(Plain-text document sources)

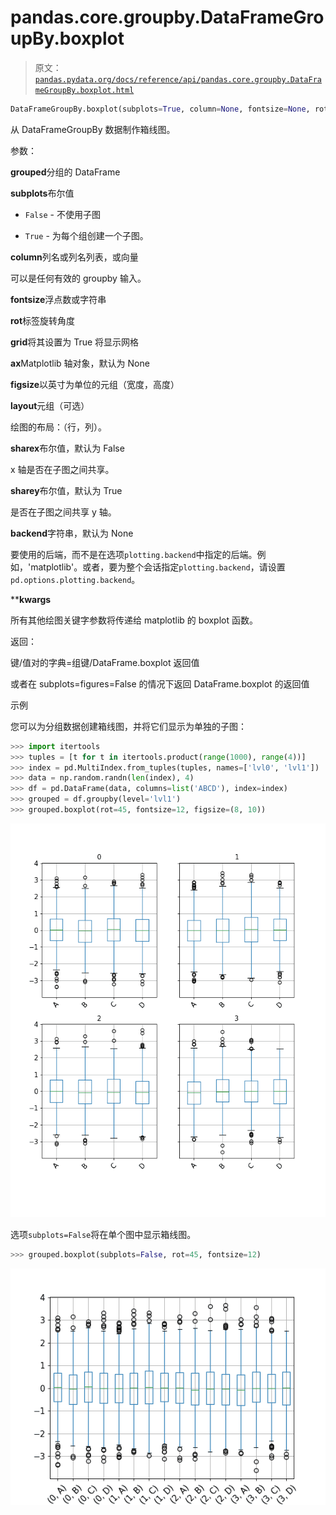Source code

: # pandas.core.groupby.DataFrameGroupBy.boxplot

> 原文：[`pandas.pydata.org/docs/reference/api/pandas.core.groupby.DataFrameGroupBy.boxplot.html`](https://pandas.pydata.org/docs/reference/api/pandas.core.groupby.DataFrameGroupBy.boxplot.html)

```py
DataFrameGroupBy.boxplot(subplots=True, column=None, fontsize=None, rot=0, grid=True, ax=None, figsize=None, layout=None, sharex=False, sharey=True, backend=None, **kwargs)
```

从 DataFrameGroupBy 数据制作箱线图。

参数：

**grouped**分组的 DataFrame

**subplots**布尔值

+   `False` - 不使用子图

+   `True` - 为每个组创建一个子图。

**column**列名或列名列表，或向量

可以是任何有效的 groupby 输入。

**fontsize**浮点数或字符串

**rot**标签旋转角度

**grid**将其设置为 True 将显示网格

**ax**Matplotlib 轴对象，默认为 None

**figsize**以英寸为单位的元组（宽度，高度）

**layout**元组（可选）

绘图的布局：（行，列）。

**sharex**布尔值，默认为 False

x 轴是否在子图之间共享。

**sharey**布尔值，默认为 True

是否在子图之间共享 y 轴。

**backend**字符串，默认为 None

要使用的后端，而不是在选项`plotting.backend`中指定的后端。例如，'matplotlib'。或者，要为整个会话指定`plotting.backend`，请设置`pd.options.plotting.backend`。

****kwargs**

所有其他绘图关键字参数将传递给 matplotlib 的 boxplot 函数。

返回：

键/值对的字典=组键/DataFrame.boxplot 返回值

或者在 subplots=figures=False 的情况下返回 DataFrame.boxplot 的返回值

示例

您可以为分组数据创建箱线图，并将它们显示为单独的子图：

```py
>>> import itertools
>>> tuples = [t for t in itertools.product(range(1000), range(4))]
>>> index = pd.MultiIndex.from_tuples(tuples, names=['lvl0', 'lvl1'])
>>> data = np.random.randn(len(index), 4)
>>> df = pd.DataFrame(data, columns=list('ABCD'), index=index)
>>> grouped = df.groupby(level='lvl1')
>>> grouped.boxplot(rot=45, fontsize=12, figsize=(8, 10)) 
```

![../../_images/pandas-core-groupby-DataFrameGroupBy-boxplot-1.png](img/593c1df4efb8f51434b7868e67512e46.png)

选项`subplots=False`将在单个图中显示箱线图。

```py
>>> grouped.boxplot(subplots=False, rot=45, fontsize=12) 
```

![../../_images/pandas-core-groupby-DataFrameGroupBy-boxplot-2.png](img/1e62eceb0350406be9326b7e10ce8110.png)
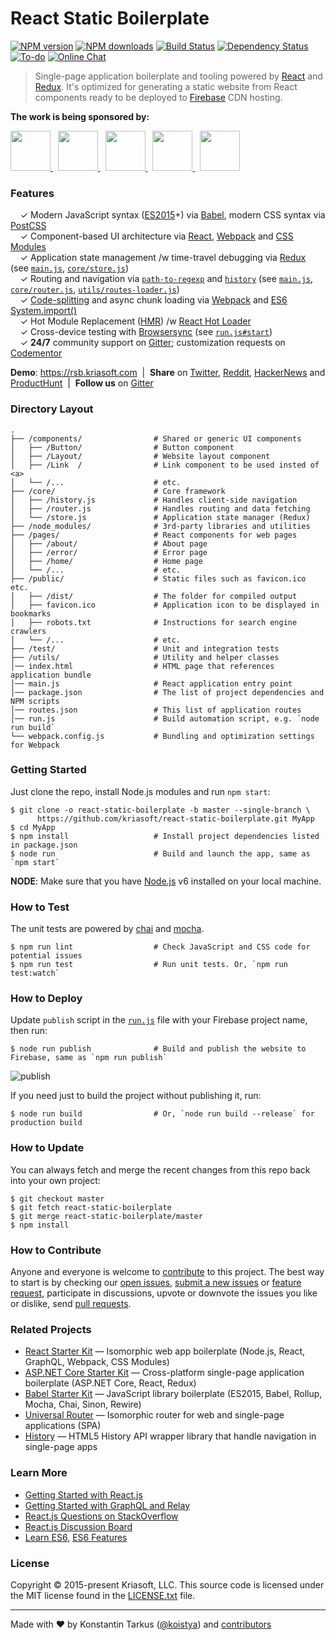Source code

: # React Static Boilerplate

[![NPM version](http://img.shields.io/npm/v/generator-react-static.svg?style=flat-square)](https://www.npmjs.com/package/generator-react-static)
[![NPM downloads](http://img.shields.io/npm/dm/generator-react-static.svg?style=flat-square)](https://www.npmjs.com/package/generator-react-static)
[![Build Status](http://img.shields.io/travis/kriasoft/react-static-boilerplate/master.svg?style=flat-square)](https://travis-ci.org/kriasoft/react-static-boilerplate)
[![Dependency Status](http://img.shields.io/david/kriasoft/react-static-boilerplate.svg?branch=master&style=flat-square)](https://david-dm.org/kriasoft/react-static-boilerplate)
[![To-do](https://img.shields.io/waffle/label/kriasoft/react-static-boilerplate/to-do.svg?style=flat-square)](https://waffle.io/kriasoft/react-static-boilerplate)
[![Online Chat](http://img.shields.io/badge/chat_room-%23react--static--boilerplate-blue.svg?style=flat-square)](https://gitter.im/kriasoft/react-static-boilerplate)

> Single-page application boilerplate and tooling powered by [React](http://facebook.github.io/react/)
> and [Redux](http://redux.js.org/). It's optimized for generating a static website from React components
> ready to be deployed to [Firebase](https://firebase.google.com/) CDN hosting.

**The work is being sponsored by:**

<a href="https://opencollective.com/react-static-boilerplate/sponsor/0/website" target="_blank">
  <img src="https://opencollective.com/react-static-boilerplate/sponsor/0/avatar.svg" height="64">
</a> &nbsp;
<a href="https://opencollective.com/react-static-boilerplate/sponsor/1/website" target="_blank">
  <img src="https://opencollective.com/react-static-boilerplate/sponsor/1/avatar.svg" height="64">
</a> &nbsp;
<a href="https://opencollective.com/react-static-boilerplate/sponsor/2/website" target="_blank">
  <img src="https://opencollective.com/react-static-boilerplate/sponsor/2/avatar.svg" height="64">
</a> &nbsp;
<a href="https://opencollective.com/react-static-boilerplate/sponsor/3/website" target="_blank">
  <img src="https://opencollective.com/react-static-boilerplate/sponsor/3/avatar.svg" height="64">
</a> &nbsp;
<a href="https://opencollective.com/react-static-boilerplate/sponsor/4/website" target="_blank">
  <img src="https://opencollective.com/react-static-boilerplate/sponsor/4/avatar.svg" height="64">
</a>


### Features

&nbsp; &nbsp; ✓ Modern JavaScript syntax ([ES2015](http://babeljs.io/docs/learn-es2015/)+) via [Babel](http://babeljs.io/), modern CSS syntax via [PostCSS](https://github.com/postcss/postcss)<br>
&nbsp; &nbsp; ✓ Component-based UI architecture via [React](http://facebook.github.io/react/), [Webpack](https://webpack.github.io/) and [CSS Modules](https://github.com/css-modules/css-modules)<br>
&nbsp; &nbsp; ✓ Application state management /w time-travel debugging via [Redux](http://redux.js.org/) (see [`main.js`](main.js), [`core/store.js`](core/store.js))<br>
&nbsp; &nbsp; ✓ Routing and navigation via [`path-to-regexp`](https://github.com/pillarjs/path-to-regexp) and [`history`](https://github.com/mjackson/history) (see [`main.js`](main.js), [`core/router.js`](core/router.js), [`utils/routes-loader.js`](utils/routes-loader.js))<br>
&nbsp; &nbsp; ✓ [Code-splitting](https://github.com/webpack/docs/wiki/code-splitting) and async chunk loading via [Webpack](https://webpack.github.io/) and [ES6 System.import()](http://www.2ality.com/2014/09/es6-modules-final.html)<br>
&nbsp; &nbsp; ✓ Hot Module Replacement ([HMR](https://webpack.github.io/docs/hot-module-replacement.html)) /w [React Hot Loader](http://gaearon.github.io/react-hot-loader/)<br>
&nbsp; &nbsp; ✓ Cross-device testing with [Browsersync](https://browsersync.io/) (see [`run.js#start`](run.js))<br>
&nbsp; &nbsp; ✓ **24/7** community support on [Gitter](https://gitter.im/kriasoft/react-static-boilerplate); customization requests on [Codementor](https://www.codementor.io/koistya)<br>

**Demo**: https://rsb.kriasoft.com &nbsp;|&nbsp; **Share** on
[Twitter](https://twitter.com/koistya/status/748136479503814656),
[Reddit](https://www.reddit.com/r/reactjs/comments/4qig4p/react_static_boilerplate_is_now_preconfigured_for/),
[HackerNews](https://news.ycombinator.com/item?id=12007704) and
[ProductHunt](https://www.producthunt.com/tech/react-static-boilerplate) &nbsp;|&nbsp; **Follow us** on
[Gitter](https://gitter.im/kriasoft/react-static-boilerplate)


### Directory Layout

```shell
.
├── /components/                # Shared or generic UI components
│   ├── /Button/                # Button component
│   ├── /Layout/                # Website layout component
│   ├── /Link  /                # Link component to be used insted of <a>
│   └── /...                    # etc.
├── /core/                      # Core framework
│   ├── /history.js             # Handles client-side navigation
│   ├── /router.js              # Handles routing and data fetching
│   └── /store.js               # Application state manager (Redux)
├── /node_modules/              # 3rd-party libraries and utilities
├── /pages/                     # React components for web pages
│   ├── /about/                 # About page
│   ├── /error/                 # Error page
│   ├── /home/                  # Home page
│   └── /...                    # etc.
├── /public/                    # Static files such as favicon.ico etc.
│   ├── /dist/                  # The folder for compiled output
│   ├── favicon.ico             # Application icon to be displayed in bookmarks
│   ├── robots.txt              # Instructions for search engine crawlers
│   └── /...                    # etc.
├── /test/                      # Unit and integration tests
├── /utils/                     # Utility and helper classes
│── index.html                  # HTML page that references application bundle
│── main.js                     # React application entry point
│── package.json                # The list of project dependencies and NPM scripts
│── routes.json                 # This list of application routes
│── run.js                      # Build automation script, e.g. `node run build`
└── webpack.config.js           # Bundling and optimization settings for Webpack
```


### Getting Started

Just clone the repo, install Node.js modules and run `npm start`:

```shell
$ git clone -o react-static-boilerplate -b master --single-branch \
      https://github.com/kriasoft/react-static-boilerplate.git MyApp
$ cd MyApp
$ npm install                   # Install project dependencies listed in package.json
$ node run                      # Build and launch the app, same as `npm start`
```

**NODE**: Make sure that you have [Node.js](https://nodejs.org/) v6 installed on your local machine.


### How to Test

The unit tests are powered by [chai](http://chaijs.com/) and [mocha](http://mochajs.org/).

```shell
$ npm run lint                  # Check JavaScript and CSS code for potential issues
$ npm run test                  # Run unit tests. Or, `npm run test:watch`
```


### How to Deploy

Update `publish` script in the [`run.js`](run.js) file with your Firebase project name, then run: 

```shell
$ node run publish              # Build and publish the website to Firebase, same as `npm run publish`
```

![publish](https://koistya.github.io/files/react-static-boilerplate-publish.gif)

If you need just to build the project without publishing it, run:

```shell
$ node run build                # Or, `node run build --release` for production build
```


### How to Update

You can always fetch and merge the recent changes from this repo back into your own project:

```shell
$ git checkout master
$ git fetch react-static-boilerplate
$ git merge react-static-boilerplate/master
$ npm install
```


### How to Contribute

Anyone and everyone is welcome to [contribute](CONTRIBUTING.md) to this project. The best way to
start is by checking our [open issues](https://github.com/kriasoft/react-static-boilerplate/issues),
[submit a new issues](https://github.com/kriasoft/react-static-boilerplate/issues/new?labels=bug) or
[feature request](https://github.com/kriasoft/react-static-boilerplate/issues/new?labels=enhancement),
participate in discussions, upvote or downvote the issues you like or dislike, send [pull
requests](CONTRIBUTING.md#pull-requests).


### Related Projects

* [React Starter Kit](https://github.com/kriasoft/react-starter-kit) — Isomorphic web app boilerplate (Node.js, React, GraphQL, Webpack, CSS Modules)
* [ASP.NET Core Starter Kit](https://github.com/kriasoft/aspnet-starter-kit) — Cross-platform single-page application boilerplate (ASP.NET Core, React, Redux)
* [Babel Starter Kit](https://github.com/kriasoft/babel-starter-kit) — JavaScript library boilerplate (ES2015, Babel, Rollup, Mocha, Chai, Sinon, Rewire)
* [Universal Router](https://github.com/kriasoft/universal-router) — Isomorphic router for web and single-page applications (SPA)
* [History](https://github.com/mjackson/history) — HTML5 History API wrapper library that handle navigation in single-page apps


### Learn More

* [Getting Started with React.js](http://facebook.github.io/react/)
* [Getting Started with GraphQL and Relay](https://quip.com/oLxzA1gTsJsE)
* [React.js Questions on StackOverflow](http://stackoverflow.com/questions/tagged/reactjs)
* [React.js Discussion Board](https://discuss.reactjs.org/)
* [Learn ES6](https://babeljs.io/docs/learn-es6/), [ES6 Features](https://github.com/lukehoban/es6features#readme)


### License

Copyright © 2015-present Kriasoft, LLC. This source code is licensed under the MIT license found in
the [LICENSE.txt](https://github.com/kriasoft/react-static-boilerplate/blob/master/LICENSE.txt) file.

---
Made with ♥ by Konstantin Tarkus ([@koistya](https://twitter.com/koistya)) and [contributors](https://github.com/kriasoft/react-static-boilerplate/graphs/contributors)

**Required action**
The answer should be only the number of lines in the data that contain the string "Isomorphic".

**Response to the exercise**
2